An Explanation of Unconstitutional Brackets

August 9, 2017

     On Monday, a point of order was sustained against SB 6, relating to municipal annexation. The point of order was based on Rule 8, Section 10(b) of the House Rules and Article III, Section 56(b) of the Texas Constitution. The rule prohibits "a bill whose application is limited to one or more political subdivisions by means of populations brackets or other artificial devices in lieu of identifying the political subdivision or subdivisions by name." However, the rule does not prohibit a bill with a bracket that "bears a reasonable relation to the purpose of the legislation."

     Texas courts have wrestled with this constitutional issue before, and they've developed a few complicated tests to determine if a bill violates the constitution. These tests are laid out in detail in Drafting §6.6 of the Handbook. While the tests themselves can be subjective, there are a couple of types of brackets that will almost always cause a bill to fail. First, do not use brackets that include a geographic condition. For instance, brackets that only include counties bordering the Gulf of Mexico (83 H.J. Reg. 2028 (2013)) or the Sabine River (80 H.J. Reg. 3163 (2007)) likely bear no reasonable relation to the bill. Second, if it is a population-based bracket, do not base it on a particular census year (Miller v. El Paso City., 150 S.W.2d 1000, 1001-1002 (Tex. 1941)). This is exactly what SB 6 did: " a municipality with a population of more than 227,000 and less than 236,000, according to the 2010 federal decennial census."

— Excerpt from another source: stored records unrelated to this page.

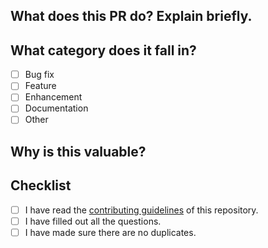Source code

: ## What does this PR do? Explain briefly.

## What category does it fall in?
- [ ] Bug fix
- [ ] Feature
- [ ] Enhancement
- [ ] Documentation
- [ ] Other

## Why is this valuable?

## Checklist
- [ ] I have read the [contributing guidelines](https://github.com/NVIDIA/open-gpu-kernel-modules/blob/main/CONTRIBUTING.md) of this repository.
- [ ] I have filled out all the questions.
- [ ] I have made sure there are no duplicates.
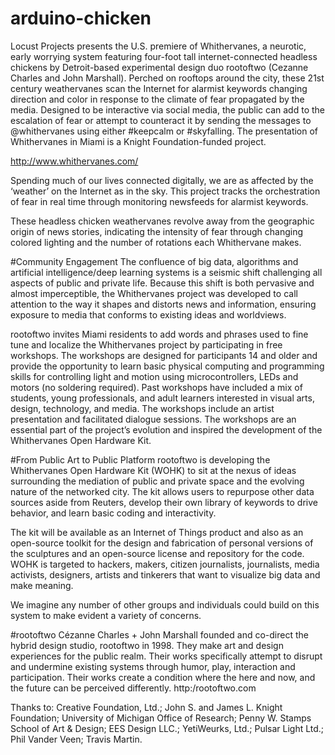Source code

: # arduino-chicken

Locust Projects presents the U.S. premiere of Whithervanes, a neurotic, early worrying system featuring four-foot tall internet-connected headless chickens by Detroit-based experimental design duo rootoftwo (Cezanne Charles and John Marshall). Perched on rooftops around the city, these 21st century weathervanes scan the Internet for alarmist keywords changing direction and color in response to the climate of fear propagated by the media. Designed to be interactive via social media, the public can add to the escalation of fear or attempt to counteract it by sending the messages to @whithervanes using either #keepcalm or #skyfalling. The presentation of Whithervanes in Miami is a Knight Foundation-funded project.

http://www.whithervanes.com/

Spending much of our lives connected digitally, we are as affected by the ‘weather’ on the Internet as in the sky. This project tracks the orchestration of fear in real time through monitoring newsfeeds for alarmist keywords. 

These headless chicken weathervanes revolve away from the geographic origin of news stories, indicating the intensity of fear through changing colored lighting and the number of rotations each Whithervane makes.

#Community Engagement
The confluence of big data, algorithms and artificial intelligence/deep learning systems is a seismic shift challenging all aspects of public and private life. Because this shift is both pervasive and almost imperceptible, the Whithervanes project was developed to call attention to the way it shapes and distorts news and information, ensuring exposure to media that conforms to existing ideas and worldviews.

rootoftwo invites Miami residents to add words and phrases used to fine tune and localize the Whithervanes project by participating in free workshops. The workshops are designed for participants 14 and older and provide the opportunity to learn basic physical computing and programming skills for controlling light and motion using microcontrollers, LEDs and motors (no soldering required). Past workshops have included a mix of students, young professionals, and adult learners interested in visual arts, design, technology, and media. The workshops include an artist presentation and facilitated dialogue sessions. The workshops are an essential part of the project’s evolution and inspired the development of the Whithervanes Open Hardware Kit.

#From Public Art to Public Platform
rootoftwo is developing the Whithervanes Open Hardware Kit (WOHK) to sit at the nexus of ideas surrounding the mediation of public and private space and the evolving nature of the networked city. The kit allows users to repurpose other data sources aside from Reuters, develop their own library of keywords to drive behavior, and learn basic coding and interactivity.

The kit will be available as an Internet of Things product and also as an open-source toolkit for the design and fabrication of personal versions of the sculptures and an open-source license and repository for the code. WOHK is targeted to hackers, makers, citizen journalists, journalists, media activists, designers, artists and tinkerers that want to visualize big data and make meaning.

We imagine any number of other groups and individuals could build on this system to make evident a variety of concerns.

#rootoftwo
Cézanne Charles + John Marshall founded and co-direct the hybrid design studio, rootoftwo in 1998. They make art and design experiences for the public realm. Their works specifically attempt to disrupt and undermine existing systems through humor, play, interaction and participation. Their works create a condition where the here and now, and the future can be perceived differently.
http:/rootoftwo.com

Thanks to: Creative Foundation, Ltd.; John S. and James L. Knight Foundation; University of Michigan Office of Research; Penny W. Stamps School of Art & Design; EES Design LLC.; YetiWeurks, Ltd.; Pulsar Light Ltd.; Phil Vander Veen; Travis Martin.
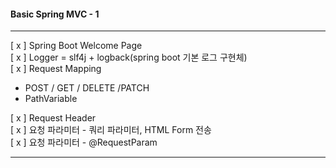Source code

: #### Basic Spring MVC - 1

---

[ x ] Spring Boot Welcome Page    
[ x ] Logger = slf4j + logback(spring boot 기본 로그 구현체)    
[ x ] Request Mapping
* POST / GET / DELETE /PATCH
* PathVariable

[ x ] Request Header    
[ x ] 요청 파라미터 - 쿼리 파라미터, HTML Form 전송    
[ x ] 요청 파라미터 - @RequestParam

---


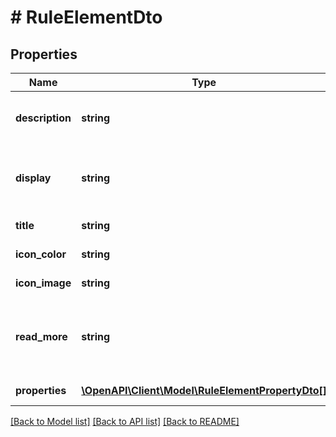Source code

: # # RuleElementDto

## Properties

Name | Type | Description | Notes
------------ | ------------- | ------------- | -------------
**description** | **string** | Describes the action or trigger type. |
**display** | **string** | The label for the action or trigger type. |
**title** | **string** | Optional title. | [optional]
**icon_color** | **string** | The color for the icon. | [optional]
**icon_image** | **string** | The image for the icon. | [optional]
**read_more** | **string** | The optional link to the product that is integrated. | [optional]
**properties** | [**\OpenAPI\Client\Model\RuleElementPropertyDto[]**](RuleElementPropertyDto.md) | The properties. |

[[Back to Model list]](../../README.md#models) [[Back to API list]](../../README.md#endpoints) [[Back to README]](../../README.md)
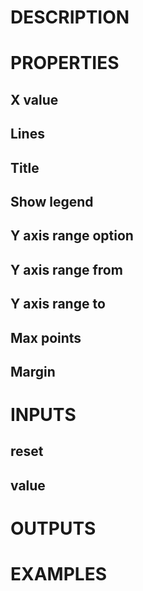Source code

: # DESCRIPTION

# PROPERTIES

## X value

## Lines

## Title

## Show legend

## Y axis range option

## Y axis range from

## Y axis range to

## Max points

## Margin

# INPUTS

## reset

## value

# OUTPUTS

# EXAMPLES
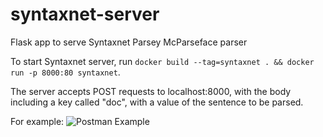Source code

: # syntaxnet-server
Flask app to serve Syntaxnet Parsey McParseface parser

To start Syntaxnet server, run `docker build --tag=syntaxnet . && docker run -p 8000:80 syntaxnet`.

The server accepts POST requests to localhost:8000, with the body including a key called "doc", with a value of the sentence to be parsed.

For example:
![Postman Example](https://github.com/kevinl94303/syntaxnet-server/blob/master/static-assets/request.png?raw=true "Postman Example")
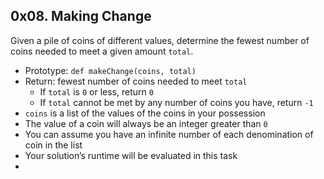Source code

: ## 0x08. Making Change

Given a pile of coins of different values, determine the fewest number of coins needed to meet a given amount `total`.

* Prototype: `def makeChange(coins, total)`
* Return: fewest number of coins needed to meet `total`
	- If `total` is `0` or less, return `0`
	- If `total` cannot be met by any number of coins you have, return `-1`
* `coins` is a list of the values of the coins in your possession
* The value of a coin will always be an integer greater than `0`
* You can assume you have an infinite number of each denomination of coin in the list
* Your solution’s runtime will be evaluated in this task
* 
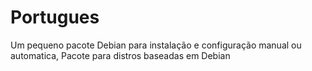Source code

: # Portugues

Um pequeno pacote Debian para instalação e configuração manual ou automatica, Pacote para distros baseadas em Debian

     The issue with both geographic- and census-based brackets is that entities will not flow in and out of the bracket over time, called a "closed class." If it's geographic-based, the municipalities bordering a river will never change. If it's census-based, the municipalities with that specific population in that census year will never change. Such closed classes are almost always unconstitutional. If you simply remember that defect—that the members in the bracket will never change—you will be able to spot the overwhelming majority of defective brackets. However, as it is in this case, the bill will be sent back to the House committee even if the unconstitutional bracket was the work of the Senate. Today SB 6 was again voted out of committee, this time without that defective bracket.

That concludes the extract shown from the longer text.